Diplomasi
Pertahanan
sebagai
Alat Kebijakan Luar Negeri
Rodon Pedrason ; Pengajar
di Universitas Pertahanan Indonesia;
Sedang Menyelesaikan Program PhD di
Ruprecht-Karls-Universität,
Heidelberg, Jerman; Penerima Beasiswa Unggulan BPKLN
Kemdikbud RI
|
KORAN
SINDO, 14 Maret 2015
Pelaksanaan hukuman mati di Indonesia menjadi topik hangat di
dunia internasional belakangan ini. Banyak negara yang memprotes dan melabeli
Pemerintah Indonesia sangat tidak manusiawi.
Salah satu negara yang paling keras mengecam hukuman mati di
Indonesia adalah Australia, sebagai akibat dari dua warganya yang berada pada
top list akan di eksekusi segera karena dakwaan sebagai pemimpin jaringan
penyelundup narkoba ”Bali Nine”. Dua warga negara Australia terpidana Bali
Nine, Andrew Chan dan Myuran Sukumaran, mendorong Perdana Menteri Tony Abbott
mengeluarkan berbagai jurus diplomatiknya yang terkesan sangat agresif dan
cenderung arogan, agar pemerintahan Presiden Jokowi membatalkan eksekusi.
Namun, Pemerintah Indonesia bergeming dan rencana pelaksanaan
hukuman mati tetap berjalan. Bulan lalu Menteri Luar Negeri Australia Julie
Bishop menyatakan, Australia akan melakukan boikot pariwisata Bali.
Pernyataan Bishop tersebut diperparah dengan ucapan Abbot yang mengatakan,
bangsa Indonesia jangan lupa kebaikan Australia yang telah mengucurkan dana
miliaran dolar untuk membantu para korban Tsunami di Aceh tahun 2004.
Sontak pernyataan kedua petinggi Negeri Kanguru tersebut
mengejutkan dunia dan membuat rakyat Indonesia meradang dan tersinggung
karena telah merendahkan harga diri bangsa Indonesia. Pernyataan politik
Abbott dan Bishop sebenarnya sesuatu hal yang wajar, tetapi dalam pergaulan
tingkat tinggi, protes seorang kepala pemerintahan yang mengaitkan dengan
bantuan kemanusiaan, sungguh sangat tidak elok, tidak elegan, sangat
menyinggung dan menyakiti bangsa Indonesia.

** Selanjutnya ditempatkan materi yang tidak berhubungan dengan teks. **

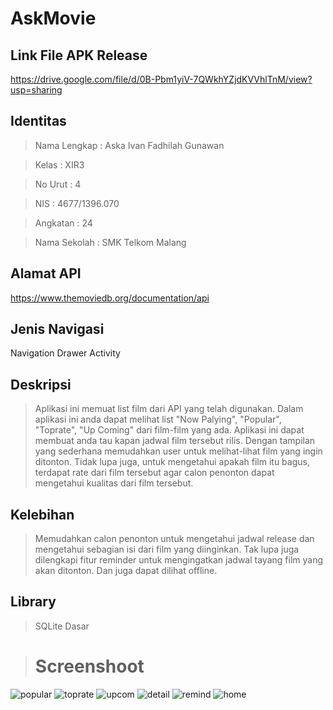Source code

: # AskMovie

## Link File APK Release
https://drive.google.com/file/d/0B-Pbm1yiV-7QWkhYZjdKVVhlTnM/view?usp=sharing

## Identitas
  > Nama Lengkap  : Aska Ivan Fadhilah Gunawan
  
  > Kelas : XIR3
  
  > No Urut : 4
  
  > NIS : 4677/1396.070
  
  > Angkatan : 24
  
  > Nama Sekolah : SMK Telkom Malang
  
## Alamat API
https://www.themoviedb.org/documentation/api

## Jenis Navigasi
Navigation Drawer Activity

## Deskripsi
  > Aplikasi ini memuat list film dari API yang telah digunakan. Dalam aplikasi ini anda dapat melihat list "Now Palying", "Popular", "Toprate", "Up Coming" dari film-film yang ada. Aplikasi ini dapat membuat anda tau kapan jadwal film tersebut rilis. Dengan tampilan yang sederhana memudahkan user untuk melihat-lihat film yang ingin ditonton. Tidak lupa juga, untuk mengetahui apakah film itu bagus, terdapat rate dari film tersebut agar calon penonton dapat mengetahui kualitas dari film tersebut.
  
## Kelebihan
  > Memudahkan calon penonton untuk mengetahui jadwal release dan mengetahui sebagian isi dari film yang diinginkan. Tak lupa juga dilengkapi fitur reminder untuk mengingatkan jadwal tayang film yang akan ditonton. Dan juga dapat dilihat offline.
  
## Library
  > SQLite Dasar

># Screenshoot
  ![popular](https://user-images.githubusercontent.com/22123412/27064536-100c9aca-5022-11e7-861a-9f4b843022bf.jpg)
  ![toprate](https://user-images.githubusercontent.com/22123412/27064540-10215f96-5022-11e7-8e15-bf197513feb1.jpg)
  ![upcom](https://user-images.githubusercontent.com/22123412/27064538-101d46b8-5022-11e7-8346-a55f928cedbb.jpg)
  ![detail](https://user-images.githubusercontent.com/22123412/27064537-100dda98-5022-11e7-8356-e09a58b61085.jpg)
  ![remind](https://user-images.githubusercontent.com/22123412/27064539-1020f6fa-5022-11e7-903a-0c72436d0f0d.jpg)
  ![home](https://user-images.githubusercontent.com/22123412/27064535-100b5066-5022-11e7-9be3-57934f86fd77.jpg)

Dari keteguhan pemerintahan Indonesia untuk mengampuni kedua
narapidana Bali Nine, berkembang menjadi sikap antipati masyarakat Indonesia
kepada Australia. Jika dicermati lebih jauh pernyataan-pernyataan Abbott dan
Bishop, yang mengancam pemboikotan pariwisata ke Pulau Dewata, kiranya
Pemerintah Australia perlu berhitung dengan cermat dengan segala rencana
boikot-boikot mereka terhadap Indonesia.
Sebab jika boikot dilakukan, maka Indonesia dapat saja
menjalankan diplomasi pertahanan terhadap Australia, dengan memblokade jalur
pelayaran kapal-kapal dagang negara tersebut, yang akan berakibat kerugian
lebih besar di pihak Australia. Memang tidak dapat dimungkiri bahwa Bali
selama ini merupakan tujuan wisata utama warga Australia.
Meskipun demikian, secara persentase, Australia masih menduduki
peringkat ketiga setelah dua negara ASEAN, Singapura dan Malaysia, dari sisi
jumlah wisatawan yang berkunjung ke Bali sepanjang tahun lalu. Artinya, turis
yang berasal dari intern ASEAN masih lebih banyak daripada Australia dari
total 9,3 juta wisatawan ke Bali.
Demikian juga halnya dengan Alur Laut Kepulauan Indonesia (ALKI)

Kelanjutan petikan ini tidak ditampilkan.